[Opening PROVIDED DATA section]

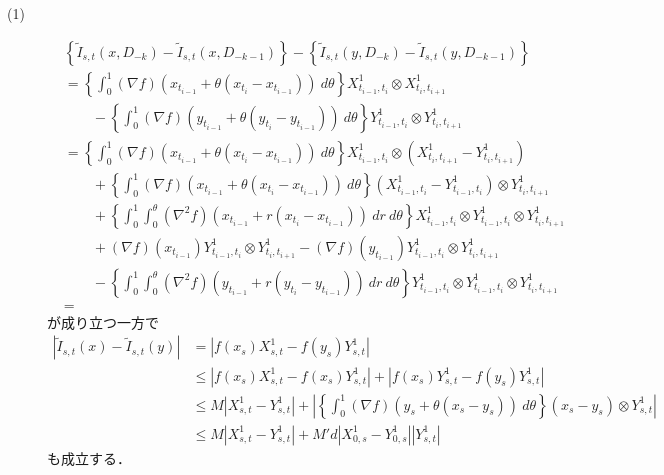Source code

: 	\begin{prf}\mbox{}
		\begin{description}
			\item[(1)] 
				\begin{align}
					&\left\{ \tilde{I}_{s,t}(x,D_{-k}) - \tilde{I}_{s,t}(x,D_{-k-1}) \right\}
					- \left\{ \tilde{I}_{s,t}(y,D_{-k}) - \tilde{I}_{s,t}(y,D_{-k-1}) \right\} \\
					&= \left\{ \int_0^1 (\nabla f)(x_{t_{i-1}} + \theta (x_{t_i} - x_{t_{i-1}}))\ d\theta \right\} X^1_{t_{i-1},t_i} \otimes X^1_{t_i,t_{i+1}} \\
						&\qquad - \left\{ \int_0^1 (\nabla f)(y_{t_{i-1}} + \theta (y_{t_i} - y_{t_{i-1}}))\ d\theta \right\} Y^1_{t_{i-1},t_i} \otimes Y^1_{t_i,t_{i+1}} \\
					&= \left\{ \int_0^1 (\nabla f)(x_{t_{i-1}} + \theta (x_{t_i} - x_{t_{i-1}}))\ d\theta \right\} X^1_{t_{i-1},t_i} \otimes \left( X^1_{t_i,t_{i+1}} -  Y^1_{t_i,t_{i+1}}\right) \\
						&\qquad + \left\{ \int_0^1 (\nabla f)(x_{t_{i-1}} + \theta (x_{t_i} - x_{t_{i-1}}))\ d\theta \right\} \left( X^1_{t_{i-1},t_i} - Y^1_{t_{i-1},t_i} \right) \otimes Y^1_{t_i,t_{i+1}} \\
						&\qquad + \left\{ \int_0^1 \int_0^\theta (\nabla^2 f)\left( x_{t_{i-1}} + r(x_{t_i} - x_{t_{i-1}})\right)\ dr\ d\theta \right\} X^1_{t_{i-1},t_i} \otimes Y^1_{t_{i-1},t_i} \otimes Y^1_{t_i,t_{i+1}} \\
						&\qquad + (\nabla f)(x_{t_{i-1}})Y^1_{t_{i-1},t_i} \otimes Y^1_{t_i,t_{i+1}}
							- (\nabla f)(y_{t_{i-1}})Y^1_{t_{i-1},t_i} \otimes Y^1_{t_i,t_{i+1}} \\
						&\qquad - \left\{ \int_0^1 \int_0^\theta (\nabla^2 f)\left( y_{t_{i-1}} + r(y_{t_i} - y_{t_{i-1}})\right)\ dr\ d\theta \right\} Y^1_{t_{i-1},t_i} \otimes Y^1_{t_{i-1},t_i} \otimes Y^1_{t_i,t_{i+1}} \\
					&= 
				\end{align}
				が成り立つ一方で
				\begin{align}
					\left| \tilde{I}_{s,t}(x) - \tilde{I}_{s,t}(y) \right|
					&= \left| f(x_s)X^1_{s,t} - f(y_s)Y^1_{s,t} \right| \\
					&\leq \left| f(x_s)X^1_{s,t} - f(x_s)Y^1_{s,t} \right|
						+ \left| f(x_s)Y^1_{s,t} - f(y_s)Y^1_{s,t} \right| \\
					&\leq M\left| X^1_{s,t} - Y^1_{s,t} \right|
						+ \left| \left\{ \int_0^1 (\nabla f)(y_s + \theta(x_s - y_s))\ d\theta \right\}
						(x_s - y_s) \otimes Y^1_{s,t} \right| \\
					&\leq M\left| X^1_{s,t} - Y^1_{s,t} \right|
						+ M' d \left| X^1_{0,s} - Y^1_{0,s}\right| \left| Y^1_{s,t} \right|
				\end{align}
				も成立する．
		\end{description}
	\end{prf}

[Closing PROVIDED DATA section]
[Opening PROVIDED DATA section]

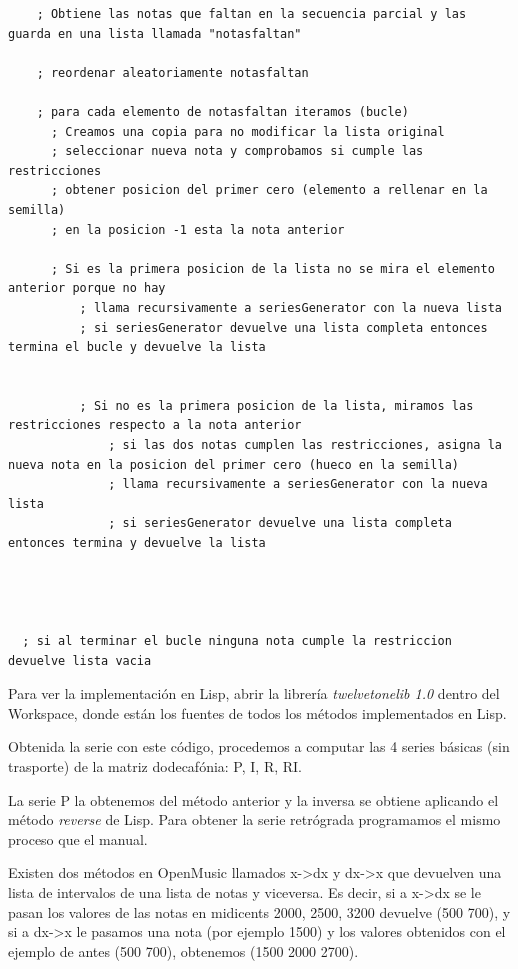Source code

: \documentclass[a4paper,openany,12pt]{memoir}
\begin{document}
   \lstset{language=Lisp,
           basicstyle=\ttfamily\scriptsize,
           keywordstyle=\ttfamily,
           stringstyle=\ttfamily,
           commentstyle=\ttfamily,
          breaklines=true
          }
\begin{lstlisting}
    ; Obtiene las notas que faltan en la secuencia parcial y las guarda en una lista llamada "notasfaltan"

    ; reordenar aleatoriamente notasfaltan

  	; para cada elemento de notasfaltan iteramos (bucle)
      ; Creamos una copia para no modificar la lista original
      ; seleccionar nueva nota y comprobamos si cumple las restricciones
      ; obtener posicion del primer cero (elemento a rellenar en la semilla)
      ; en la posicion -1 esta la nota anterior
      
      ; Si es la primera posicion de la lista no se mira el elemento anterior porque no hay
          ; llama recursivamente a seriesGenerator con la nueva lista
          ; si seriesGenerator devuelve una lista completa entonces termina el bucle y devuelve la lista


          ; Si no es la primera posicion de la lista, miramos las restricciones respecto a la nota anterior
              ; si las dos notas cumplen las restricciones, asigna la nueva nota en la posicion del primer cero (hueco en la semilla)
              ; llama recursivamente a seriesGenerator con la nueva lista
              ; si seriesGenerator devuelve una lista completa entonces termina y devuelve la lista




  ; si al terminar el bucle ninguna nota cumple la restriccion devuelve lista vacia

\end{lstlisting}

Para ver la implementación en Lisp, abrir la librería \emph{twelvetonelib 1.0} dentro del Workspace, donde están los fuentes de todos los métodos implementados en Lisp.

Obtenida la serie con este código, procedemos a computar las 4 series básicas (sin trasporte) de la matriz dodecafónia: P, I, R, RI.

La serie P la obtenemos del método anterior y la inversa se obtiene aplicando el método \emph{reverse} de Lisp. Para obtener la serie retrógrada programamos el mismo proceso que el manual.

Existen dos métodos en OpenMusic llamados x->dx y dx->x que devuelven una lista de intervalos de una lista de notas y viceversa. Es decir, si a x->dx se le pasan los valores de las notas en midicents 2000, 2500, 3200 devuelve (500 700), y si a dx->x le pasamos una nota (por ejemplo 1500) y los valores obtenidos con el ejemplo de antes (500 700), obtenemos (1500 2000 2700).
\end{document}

[Closing PROVIDED DATA section]
[Opening PROVIDED DATA section]

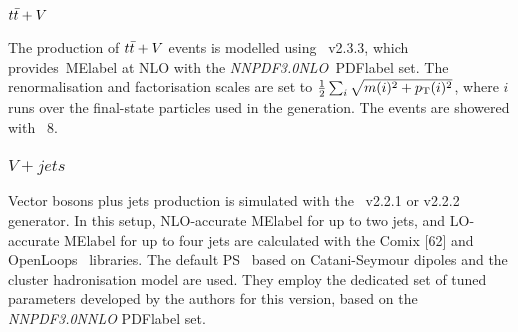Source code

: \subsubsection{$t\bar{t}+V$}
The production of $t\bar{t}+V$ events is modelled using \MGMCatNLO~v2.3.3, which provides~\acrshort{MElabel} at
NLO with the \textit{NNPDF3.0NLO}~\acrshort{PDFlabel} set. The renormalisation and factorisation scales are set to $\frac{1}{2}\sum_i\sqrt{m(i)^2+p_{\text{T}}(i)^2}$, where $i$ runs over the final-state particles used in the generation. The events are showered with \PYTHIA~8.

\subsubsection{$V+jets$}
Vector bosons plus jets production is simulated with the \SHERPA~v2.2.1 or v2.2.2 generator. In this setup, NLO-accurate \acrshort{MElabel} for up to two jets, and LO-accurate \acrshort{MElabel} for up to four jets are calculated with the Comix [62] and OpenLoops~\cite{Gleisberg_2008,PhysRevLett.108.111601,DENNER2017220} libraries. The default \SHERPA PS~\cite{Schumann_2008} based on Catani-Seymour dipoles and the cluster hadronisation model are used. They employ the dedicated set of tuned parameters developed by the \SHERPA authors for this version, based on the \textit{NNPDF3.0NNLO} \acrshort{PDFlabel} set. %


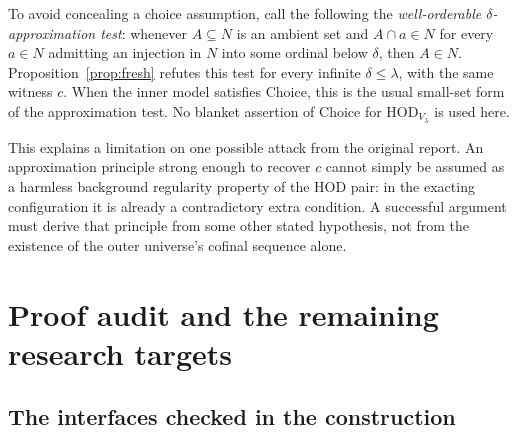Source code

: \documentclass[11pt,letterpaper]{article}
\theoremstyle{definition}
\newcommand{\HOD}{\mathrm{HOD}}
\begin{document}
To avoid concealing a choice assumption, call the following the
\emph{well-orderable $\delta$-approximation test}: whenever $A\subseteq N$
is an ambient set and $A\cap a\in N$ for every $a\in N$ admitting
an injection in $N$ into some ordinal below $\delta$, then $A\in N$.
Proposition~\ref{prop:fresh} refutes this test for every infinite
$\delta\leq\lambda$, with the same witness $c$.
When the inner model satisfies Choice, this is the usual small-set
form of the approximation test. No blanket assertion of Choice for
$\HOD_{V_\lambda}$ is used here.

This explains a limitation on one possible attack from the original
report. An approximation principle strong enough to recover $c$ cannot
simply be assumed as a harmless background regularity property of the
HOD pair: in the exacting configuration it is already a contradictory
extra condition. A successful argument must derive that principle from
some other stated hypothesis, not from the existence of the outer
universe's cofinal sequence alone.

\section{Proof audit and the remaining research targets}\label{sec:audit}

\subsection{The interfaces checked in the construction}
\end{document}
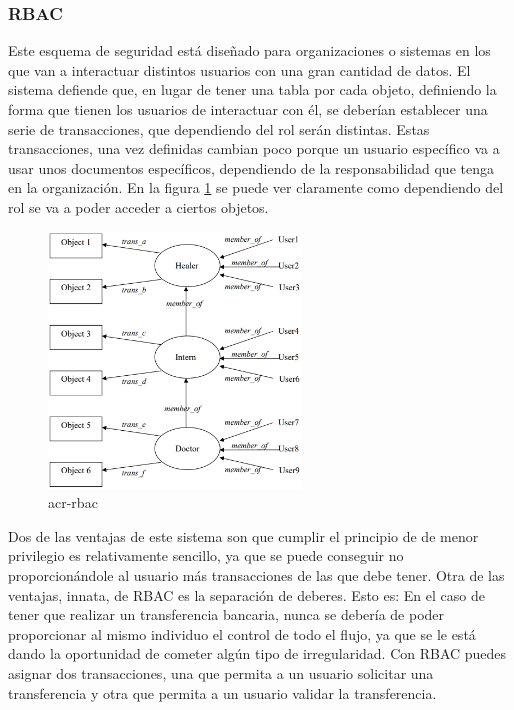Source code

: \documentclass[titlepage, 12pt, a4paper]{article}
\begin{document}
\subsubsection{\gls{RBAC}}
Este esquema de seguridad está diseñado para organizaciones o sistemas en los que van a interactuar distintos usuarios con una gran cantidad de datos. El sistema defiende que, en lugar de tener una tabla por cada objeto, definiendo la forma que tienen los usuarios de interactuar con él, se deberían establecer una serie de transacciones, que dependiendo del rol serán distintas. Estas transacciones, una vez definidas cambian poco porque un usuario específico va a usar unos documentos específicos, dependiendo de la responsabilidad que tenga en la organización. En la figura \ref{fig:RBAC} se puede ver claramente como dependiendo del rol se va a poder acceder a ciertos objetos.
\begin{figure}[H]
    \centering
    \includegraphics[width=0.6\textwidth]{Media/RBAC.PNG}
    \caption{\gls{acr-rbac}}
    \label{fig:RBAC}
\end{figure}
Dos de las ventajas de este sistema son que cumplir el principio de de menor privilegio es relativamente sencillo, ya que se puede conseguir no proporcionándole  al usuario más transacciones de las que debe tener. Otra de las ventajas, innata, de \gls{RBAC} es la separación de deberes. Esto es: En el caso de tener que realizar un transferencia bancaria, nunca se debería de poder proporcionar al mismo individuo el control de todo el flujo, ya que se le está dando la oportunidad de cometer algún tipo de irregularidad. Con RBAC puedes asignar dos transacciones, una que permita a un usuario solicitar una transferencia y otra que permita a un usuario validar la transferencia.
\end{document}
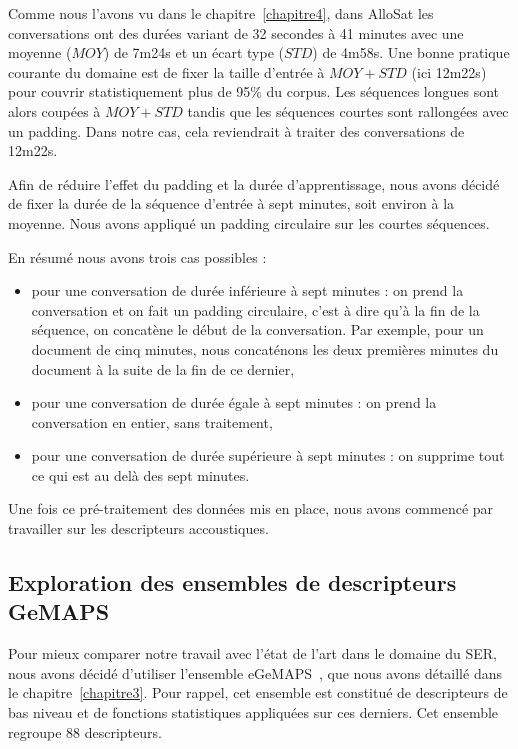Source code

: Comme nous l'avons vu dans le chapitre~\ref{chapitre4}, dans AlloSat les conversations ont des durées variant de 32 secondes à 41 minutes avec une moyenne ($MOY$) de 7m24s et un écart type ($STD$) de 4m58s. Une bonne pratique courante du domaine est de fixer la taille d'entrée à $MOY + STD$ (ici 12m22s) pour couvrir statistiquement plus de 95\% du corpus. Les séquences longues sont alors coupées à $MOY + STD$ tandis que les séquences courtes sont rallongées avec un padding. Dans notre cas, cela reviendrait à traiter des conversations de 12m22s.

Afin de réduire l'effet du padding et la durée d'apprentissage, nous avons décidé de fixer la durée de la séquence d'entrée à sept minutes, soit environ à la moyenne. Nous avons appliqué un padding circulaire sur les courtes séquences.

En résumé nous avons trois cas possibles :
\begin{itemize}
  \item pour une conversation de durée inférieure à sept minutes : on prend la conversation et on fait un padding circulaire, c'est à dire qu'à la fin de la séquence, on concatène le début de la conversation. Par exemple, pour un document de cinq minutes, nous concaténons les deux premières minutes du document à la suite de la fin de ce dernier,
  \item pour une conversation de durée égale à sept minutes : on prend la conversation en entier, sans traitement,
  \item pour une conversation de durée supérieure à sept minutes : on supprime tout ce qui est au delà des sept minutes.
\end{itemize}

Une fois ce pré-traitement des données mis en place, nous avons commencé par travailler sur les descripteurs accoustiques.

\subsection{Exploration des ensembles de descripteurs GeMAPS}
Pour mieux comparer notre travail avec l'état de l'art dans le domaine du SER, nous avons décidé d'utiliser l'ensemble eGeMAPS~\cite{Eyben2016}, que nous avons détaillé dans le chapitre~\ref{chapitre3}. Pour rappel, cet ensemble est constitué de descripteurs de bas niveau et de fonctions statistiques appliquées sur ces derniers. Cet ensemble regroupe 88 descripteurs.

[Closing PROVIDED DATA section]

» ACTION ITEM: Find and copy every line in the entries above where the string "original" occurs.

» YOUR SOLUTION:
      ; Creamos una copia para no modificar la lista original
This explains a limitation on one possible attack from the original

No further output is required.